• 论文:Show and Tell: A Neural Image Caption Generator-阅读总结


    Show and Tell: A Neural Image Caption Generator-阅读总结

    笔记不能简单的抄写文中的内容,得有自己的思考和理解。

    一、基本信息

    标题 作者 作者单位 发表期刊/会议 发表时间
    Show and Tell:
    A Neural Image Caption Generator
    Oriol Vinyals
    vinyals@google.com
    Alexander
    Toshevtoshev@google.com
    Samy Bengio
    bengio@google.com
    Dumitru Erhan
    dumitru@google.com
    Google_DeepMind
    Google
    Google Brain
    Google Brain
    CVPR 2015

    二、看本篇论文的目的

    了解image caption 的较为早期的神经网络相关的研究成果。

    三、场景和问题

    scene: computer vision and natural language processing, natural image.
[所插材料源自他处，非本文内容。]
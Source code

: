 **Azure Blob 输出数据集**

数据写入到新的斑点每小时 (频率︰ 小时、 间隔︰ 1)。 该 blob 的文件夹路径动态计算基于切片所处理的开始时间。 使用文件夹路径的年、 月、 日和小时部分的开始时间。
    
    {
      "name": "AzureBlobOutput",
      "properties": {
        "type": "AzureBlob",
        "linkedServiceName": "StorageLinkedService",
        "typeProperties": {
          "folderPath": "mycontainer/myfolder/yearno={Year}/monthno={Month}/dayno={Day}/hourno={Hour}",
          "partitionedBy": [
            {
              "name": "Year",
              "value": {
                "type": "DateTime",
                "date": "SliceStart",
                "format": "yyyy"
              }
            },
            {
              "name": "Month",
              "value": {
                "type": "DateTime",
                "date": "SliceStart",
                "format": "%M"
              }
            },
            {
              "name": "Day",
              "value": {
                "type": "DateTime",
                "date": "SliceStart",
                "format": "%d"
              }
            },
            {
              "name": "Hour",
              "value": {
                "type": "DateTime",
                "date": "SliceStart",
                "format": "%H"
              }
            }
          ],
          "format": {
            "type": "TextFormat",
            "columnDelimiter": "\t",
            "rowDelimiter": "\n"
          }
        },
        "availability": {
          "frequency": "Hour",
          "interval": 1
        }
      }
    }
    problem: automatically describing the content of an image using properly formed English sentences.

    四、研究目标

    present a single joint model that is more accurate, both qualitatively and quantitatively, and it just takes an image I as input, and is trained to maximize the likelihood p(S|I) of producing a target sequences of words (S={{S_1,S_2,...}}) where each word (S_t) comes from a given dictionary, that describes the image adequately.

    五、主要思路/创新

    Main inspiration:

    Recent advances in machine translation---to transform a sentence S written in a source language, into its translation T in the target language, by maximizing (p(T|S)). An "encoder" RNN reads the source sentence and transforms it into a rich fixed-length vector representation, which in turn in used as the initial hidden state of a "decoder" RNN that generates the target sentence.

    Main innovation:

    Replacing the encoder RNN by a deep CNN(using a CNN as an image "encoder"). CNNs can produce a rich representation of the input image by embedding it to a fixed-length vector. By pre-training the CNN for an image classification task and using the last hidden layer as an input to the RNN decoder that generates sentences.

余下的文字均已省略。